• [TASK]: Going through the data below, please show each line containing the string "geometric".

........

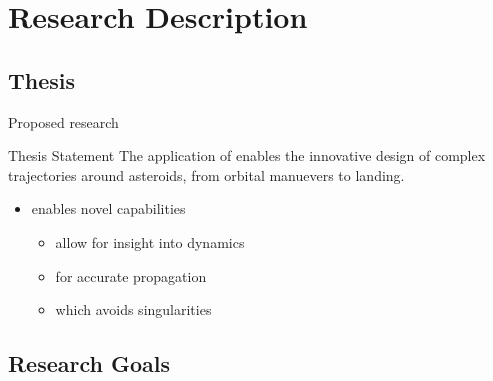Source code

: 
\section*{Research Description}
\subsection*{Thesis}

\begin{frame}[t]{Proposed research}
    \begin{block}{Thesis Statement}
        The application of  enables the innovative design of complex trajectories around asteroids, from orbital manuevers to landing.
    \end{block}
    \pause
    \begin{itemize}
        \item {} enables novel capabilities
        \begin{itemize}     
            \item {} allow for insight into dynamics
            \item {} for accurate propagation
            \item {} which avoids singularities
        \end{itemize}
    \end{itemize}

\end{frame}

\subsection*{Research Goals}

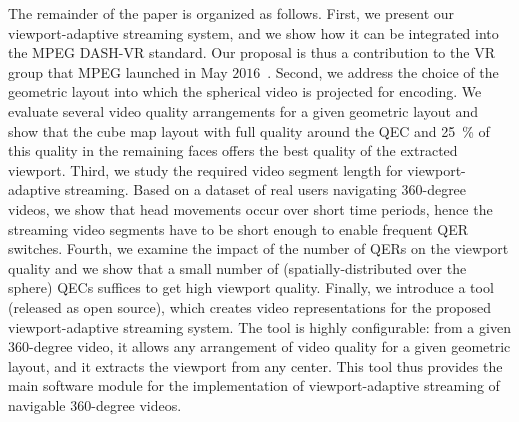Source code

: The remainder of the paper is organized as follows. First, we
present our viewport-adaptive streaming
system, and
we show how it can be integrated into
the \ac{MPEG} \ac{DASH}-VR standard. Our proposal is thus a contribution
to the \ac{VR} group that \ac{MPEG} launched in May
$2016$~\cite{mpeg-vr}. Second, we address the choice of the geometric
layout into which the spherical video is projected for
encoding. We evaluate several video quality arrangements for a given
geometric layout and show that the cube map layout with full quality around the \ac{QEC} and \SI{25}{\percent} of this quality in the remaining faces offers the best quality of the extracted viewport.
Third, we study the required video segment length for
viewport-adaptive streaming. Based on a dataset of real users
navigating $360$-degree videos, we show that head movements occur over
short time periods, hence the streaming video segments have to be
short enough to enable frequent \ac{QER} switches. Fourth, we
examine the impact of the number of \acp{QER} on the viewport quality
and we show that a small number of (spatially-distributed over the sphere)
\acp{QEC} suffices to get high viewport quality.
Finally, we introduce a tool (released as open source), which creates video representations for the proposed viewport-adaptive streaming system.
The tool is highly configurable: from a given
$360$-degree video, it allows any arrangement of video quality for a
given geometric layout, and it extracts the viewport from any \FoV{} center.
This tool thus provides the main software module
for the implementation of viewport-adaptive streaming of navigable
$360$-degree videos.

........

• [SOLUTION FOR THIS EXERCISE]:
$2016$~\cite{mpeg-vr}. Second, we address the choice of the geometric
geometric layout and show that the cube map layout with full quality around the \ac{QEC} and \SI{25}{\percent} of this quality in the remaining faces offers the best quality of the extracted viewport.
given geometric layout, and it extracts the viewport from any \FoV{} center.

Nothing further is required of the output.